Demonstrate electric current with examples

Whatever approach you choose in a story about electricity, the following question is logical for children: why, when the device is turned on, do bees or electrons begin to move in the wire, what makes them do this? In this case, it is necessary to talk in general terms about the structure of the electrical network, and it is advisable to do this with illustrative examples from the surrounding life or using photo and video materials. Tell us that all the wires in the house converge into one cable that contains the required number of electrons/bees for housing. Then he goes out into the street and, leaning on pillars, leads to a factory where these particles are produced - such a factory is called a power plant. You can tell how they are produced (by burning coal, driven by a hydroelectric power station or wind turbines, by solar panels) if the child shows interest in this. But usually in 2-3 years the concept that there is a factory where they make “electric bees” or electrons is enough. Although no one forbids you to conduct a small but visual experiment with your child. You will need a simple dynamo: with a light bulb and a knob that turns the light on. Your little one will surely be delighted to see that he can produce electricity with his own hands! Moreover, as soon as he stops turning the handle, the light immediately goes out - very clearly and simply.

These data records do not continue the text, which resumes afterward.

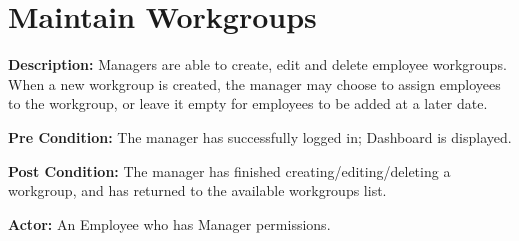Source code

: \documentclass[letterpaper,12pt]{report}
\begin{document}
\section{Maintain Workgroups}
\begin{description}
 \item \textbf{Description:} \newline Managers are able to create, edit and delete employee workgroups.  When a new workgroup is created, the manager may choose to assign employees to the workgroup, or leave it empty for employees to be added at a later date.
 \item \textbf{Pre Condition:} \newline  The manager has successfully logged in; Dashboard is displayed.
 \item \textbf{Post Condition:} \newline The manager has finished creating/editing/deleting a workgroup, and has returned to the available workgroups list.
 \item \textbf{Actor:} \newline An Employee who has Manager permissions.
\end{description}
\end{document}
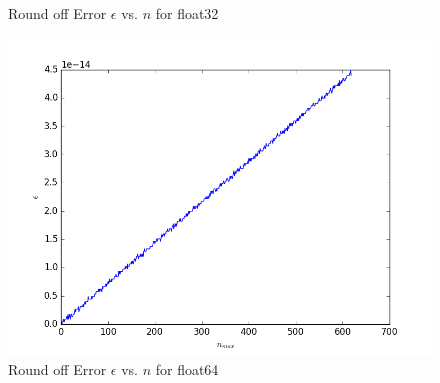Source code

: \documentclass[12pt]{article}
\newenvironment{problem}[2][Problem]{\begin{trivlist}
\item[\hskip \labelsep {\bfseries #1}\hskip \labelsep {\bfseries #2.}]}{\end{trivlist}}
\begin{document}
\begin{problem}{1}
\begin{figure}[H]
 \caption{Round off Error $\epsilon$ vs. $n$ for float32}
\label{label}
\end{figure}
\begin{figure}[H]
\centering
  \includegraphics[scale=0.65]{p1_f64.png}
 \caption{Round off Error $\epsilon$ vs. $n$ for float64}
\label{label}
\end{figure}
\end{problem}
\end{document}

Experimental practice is generally extremely useful - especially in those matters where it is necessary to show that the current is dangerous. To do this you will need some batteries and a couple of light bulbs. First, explain that a battery is such a small supply of electricity: like canned food, which contains electrons to power devices for some time. And then show how it works: installed it in a toy and a phone, they work. The charge of the bees/electrons has run out - the device has turned off: and you need either new batteries, or charge the old ones by “filling” a batch of “helpers” from the outlet (emphasize that not everything can be charged, but only batteries, called accumulators). Now move on to experiments. Take a 9 V battery (the one that is usually called a crown) and invite your baby to touch both contacts with his tongue at the same time. The slight burning sensation that you will feel is a manifestation of an electric shock - only weak, because there are very few bees or electrons in the battery. And in the socket there are an order of magnitude more of them, and the blow is ten times stronger and more painful. Of course, a considerable number of children will want to make sure of this. Therefore, a different experiment is needed: with a couple of different light bulbs - 4.5 V and 9 V. Connect the last one to the same battery - it lights up. And then connect the one that is designed for a lower voltage - and it will burn out, and spectacularly: with a bang, a flash and glass blackened from the inside... Explain that there are too many electrons in the battery for such a small light bulb, or that the bees did not like what happened to them play to no avail, and they ruined it. It’s the same in an outlet for a person - there is a lot of current or the bees will be offended, and he can be seriously injured.

Teach how to handle electricity carefully!

Just remember: your goal is not to intimidate the child. If you go too far in this matter, there is a high risk that fear of electricity will take root in the baby’s soul. He will be terrified of it, it will be difficult for him to use electrical appliances, he will avoid them and try not to turn them on himself. It is better not to scare, but to teach accuracy and careful handling of current. Therefore, talk about the risks, but do not embellish all the details too much.

To learn how to handle electricity, pay attention to these points:

you cannot turn on any electrical appliances in the house without the permission of adults; they must know that the baby turns on and off the TV or other large electrical appliance;

It is unacceptable to disassemble electrical appliances, even if they are unplugged from the outlet or the child thinks that some part needs to be replaced - for example, a burnt out light bulb;

You must immediately inform adults about any problem with an electrical appliance: if it stops working, if it starts to smell unpleasant, smoke or spark, if its body breaks or the wire breaks;

In no case should you wet an electrical appliance or wires - water, on the one hand, can damage it, and on the other hand, it is a good conductor for current, and therefore an electric shock can occur through it;

you must handle electrical appliances carefully, do not throw them or hit them, all wires must be twisted carefully, without kinks, and you must pull them out of the socket not sharply or by the wire, but smoothly and by the protective plug;

on the street you cannot approach broken wires hanging from a pole or protruding from the ground, much less touch them; it is forbidden to open the doors of transformer booths and electrical panels;

Show your child the generally accepted symbols of electricity, which should tell him that under no circumstances should he approach the objects and buildings they indicate without the knowledge of adults.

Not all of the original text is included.